Dataset records
----

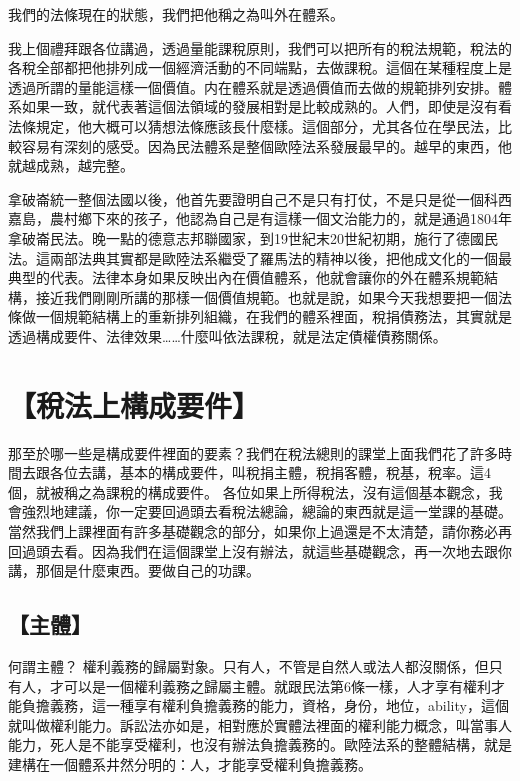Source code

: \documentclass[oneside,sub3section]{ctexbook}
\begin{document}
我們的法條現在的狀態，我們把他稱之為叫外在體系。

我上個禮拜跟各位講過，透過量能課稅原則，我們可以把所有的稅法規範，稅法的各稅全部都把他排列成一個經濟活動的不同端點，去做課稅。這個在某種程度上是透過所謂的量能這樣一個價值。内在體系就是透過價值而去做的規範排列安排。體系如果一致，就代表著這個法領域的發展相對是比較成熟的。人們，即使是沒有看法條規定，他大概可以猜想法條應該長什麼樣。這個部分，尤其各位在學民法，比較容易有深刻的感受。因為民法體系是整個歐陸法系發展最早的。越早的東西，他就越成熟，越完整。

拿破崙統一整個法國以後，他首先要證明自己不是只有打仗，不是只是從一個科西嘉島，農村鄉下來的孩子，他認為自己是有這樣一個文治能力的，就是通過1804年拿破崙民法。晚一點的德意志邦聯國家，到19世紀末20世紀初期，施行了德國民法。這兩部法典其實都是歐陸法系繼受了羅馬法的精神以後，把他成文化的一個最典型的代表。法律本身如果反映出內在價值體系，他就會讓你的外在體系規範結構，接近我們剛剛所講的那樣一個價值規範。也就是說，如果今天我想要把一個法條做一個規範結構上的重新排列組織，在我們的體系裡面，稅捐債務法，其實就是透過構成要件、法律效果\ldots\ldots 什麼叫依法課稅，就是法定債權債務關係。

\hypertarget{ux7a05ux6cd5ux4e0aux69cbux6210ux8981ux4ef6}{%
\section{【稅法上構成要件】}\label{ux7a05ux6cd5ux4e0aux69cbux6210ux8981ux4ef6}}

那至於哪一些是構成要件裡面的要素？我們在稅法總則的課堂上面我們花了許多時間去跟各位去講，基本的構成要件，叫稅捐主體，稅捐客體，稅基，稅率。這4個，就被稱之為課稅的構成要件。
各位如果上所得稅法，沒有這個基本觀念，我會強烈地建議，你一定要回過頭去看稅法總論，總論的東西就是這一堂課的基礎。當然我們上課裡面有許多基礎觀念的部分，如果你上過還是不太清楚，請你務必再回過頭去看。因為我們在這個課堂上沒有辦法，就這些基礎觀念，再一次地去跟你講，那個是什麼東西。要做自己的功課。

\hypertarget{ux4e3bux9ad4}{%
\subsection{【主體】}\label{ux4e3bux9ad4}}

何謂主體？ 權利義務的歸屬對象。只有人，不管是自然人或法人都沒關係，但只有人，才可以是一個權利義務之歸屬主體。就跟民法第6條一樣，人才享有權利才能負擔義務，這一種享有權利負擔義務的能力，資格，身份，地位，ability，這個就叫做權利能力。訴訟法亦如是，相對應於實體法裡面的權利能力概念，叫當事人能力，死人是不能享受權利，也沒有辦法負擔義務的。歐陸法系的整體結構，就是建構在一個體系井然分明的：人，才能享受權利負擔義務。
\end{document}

----

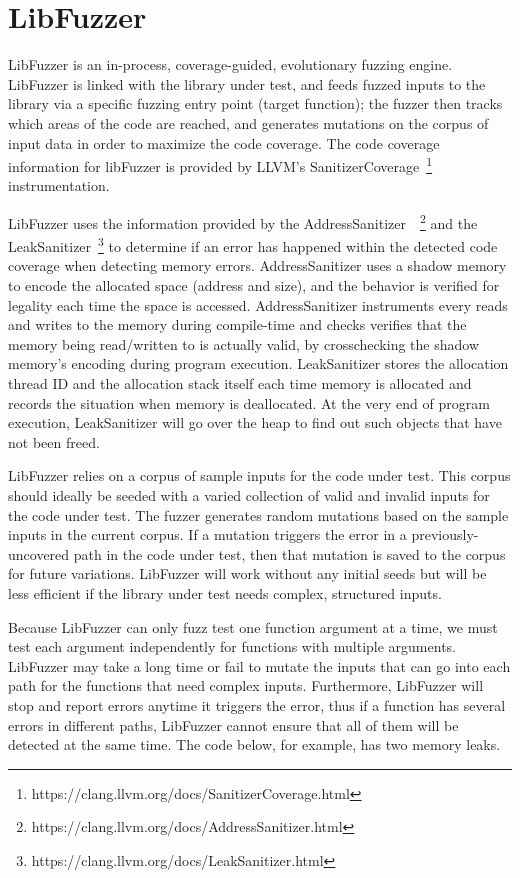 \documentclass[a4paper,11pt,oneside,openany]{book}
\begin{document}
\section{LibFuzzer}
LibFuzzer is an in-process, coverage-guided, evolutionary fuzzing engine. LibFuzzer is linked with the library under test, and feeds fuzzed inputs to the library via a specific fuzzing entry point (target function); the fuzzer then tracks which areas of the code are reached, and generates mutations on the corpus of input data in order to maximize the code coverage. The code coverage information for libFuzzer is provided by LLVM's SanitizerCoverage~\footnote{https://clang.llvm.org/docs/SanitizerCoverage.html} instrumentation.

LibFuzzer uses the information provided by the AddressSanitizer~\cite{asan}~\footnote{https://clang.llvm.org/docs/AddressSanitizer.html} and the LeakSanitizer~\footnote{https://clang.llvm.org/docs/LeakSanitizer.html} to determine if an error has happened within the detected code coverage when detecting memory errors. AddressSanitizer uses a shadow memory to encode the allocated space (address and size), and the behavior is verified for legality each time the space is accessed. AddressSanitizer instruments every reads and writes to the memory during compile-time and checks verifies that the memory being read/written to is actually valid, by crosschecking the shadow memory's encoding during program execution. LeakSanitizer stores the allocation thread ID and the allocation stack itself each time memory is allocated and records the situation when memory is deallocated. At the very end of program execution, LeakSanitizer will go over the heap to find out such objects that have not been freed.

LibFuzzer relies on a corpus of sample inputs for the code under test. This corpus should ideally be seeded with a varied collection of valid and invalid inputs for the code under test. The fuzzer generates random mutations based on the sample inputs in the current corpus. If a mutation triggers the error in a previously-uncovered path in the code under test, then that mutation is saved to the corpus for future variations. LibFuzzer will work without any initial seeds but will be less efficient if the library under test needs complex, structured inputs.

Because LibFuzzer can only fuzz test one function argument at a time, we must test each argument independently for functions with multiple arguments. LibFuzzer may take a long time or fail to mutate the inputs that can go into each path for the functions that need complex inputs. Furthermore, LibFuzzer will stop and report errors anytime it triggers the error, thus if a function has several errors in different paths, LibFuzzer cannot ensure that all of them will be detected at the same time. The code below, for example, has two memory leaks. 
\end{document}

----

WHAT THE TASK ASKS:
All lines of the data that hold "label" need to be copied.

ANSWER TO THE PROBLEM:
\section{【稅法上構成要件】}\label{ux7a05ux6cd5ux4e0aux69cbux6210ux8981ux4ef6}}
\subsection{【主體】}\label{ux4e3bux9ad4}}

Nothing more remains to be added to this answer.